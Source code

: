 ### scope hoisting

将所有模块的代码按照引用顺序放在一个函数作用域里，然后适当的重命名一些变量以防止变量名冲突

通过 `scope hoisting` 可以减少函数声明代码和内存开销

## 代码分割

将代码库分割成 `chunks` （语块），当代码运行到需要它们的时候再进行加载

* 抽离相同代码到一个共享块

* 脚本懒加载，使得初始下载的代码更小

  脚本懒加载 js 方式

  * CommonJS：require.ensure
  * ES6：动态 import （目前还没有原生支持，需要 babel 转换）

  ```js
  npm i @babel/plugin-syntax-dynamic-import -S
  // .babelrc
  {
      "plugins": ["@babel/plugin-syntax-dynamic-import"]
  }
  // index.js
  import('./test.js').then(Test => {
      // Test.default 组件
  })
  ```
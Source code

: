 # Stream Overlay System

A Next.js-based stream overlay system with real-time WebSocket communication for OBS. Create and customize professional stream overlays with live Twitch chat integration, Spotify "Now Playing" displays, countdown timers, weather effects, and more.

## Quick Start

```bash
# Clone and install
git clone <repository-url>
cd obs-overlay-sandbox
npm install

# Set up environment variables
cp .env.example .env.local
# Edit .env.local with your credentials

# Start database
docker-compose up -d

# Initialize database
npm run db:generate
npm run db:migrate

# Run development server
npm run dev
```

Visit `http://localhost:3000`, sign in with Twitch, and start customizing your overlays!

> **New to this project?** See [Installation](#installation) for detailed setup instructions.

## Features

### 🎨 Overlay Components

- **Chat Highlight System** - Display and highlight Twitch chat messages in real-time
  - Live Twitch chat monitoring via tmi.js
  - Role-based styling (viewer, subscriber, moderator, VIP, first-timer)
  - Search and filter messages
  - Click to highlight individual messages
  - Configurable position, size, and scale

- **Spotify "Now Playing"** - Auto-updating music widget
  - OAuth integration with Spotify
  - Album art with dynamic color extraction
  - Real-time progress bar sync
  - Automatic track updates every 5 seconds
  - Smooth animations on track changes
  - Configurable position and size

..........

Only the lines from the start of the material through the line containing "- Live Twitch chat monitoring via tmi.js" belong in the answer, each copied exactly.

### Worked solution
Source code

: ### scope hoisting

将所有模块的代码按照引用顺序放在一个函数作用域里，然后适当的重命名一些变量以防止变量名冲突

通过 `scope hoisting` 可以减少函数声明代码和内存开销

## 代码分割

将代码库分割成 `chunks` （语块），当代码运行到需要它们的时候再进行加载

* 抽离相同代码到一个共享块

* 脚本懒加载，使得初始下载的代码更小

  脚本懒加载 js 方式

  * CommonJS：require.ensure
  * ES6：动态 import （目前还没有原生支持，需要 babel 转换）

  ```js
  npm i @babel/plugin-syntax-dynamic-import -S
  // .babelrc
  {
      "plugins": ["@babel/plugin-syntax-dynamic-import"]
  }
  // index.js
  import('./test.js').then(Test => {
      // Test.default 组件
  })
  ```
Source code

: # Stream Overlay System

A Next.js-based stream overlay system with real-time WebSocket communication for OBS. Create and customize professional stream overlays with live Twitch chat integration, Spotify "Now Playing" displays, countdown timers, weather effects, and more.

## Quick Start

```bash
# Clone and install
git clone <repository-url>
cd obs-overlay-sandbox
npm install

# Set up environment variables
cp .env.example .env.local
# Edit .env.local with your credentials

# Start database
docker-compose up -d

# Initialize database
npm run db:generate
npm run db:migrate

# Run development server
npm run dev
```

Visit `http://localhost:3000`, sign in with Twitch, and start customizing your overlays!

> **New to this project?** See [Installation](#installation) for detailed setup instructions.

## Features

### 🎨 Overlay Components

- **Chat Highlight System** - Display and highlight Twitch chat messages in real-time
  - Live Twitch chat monitoring via tmi.js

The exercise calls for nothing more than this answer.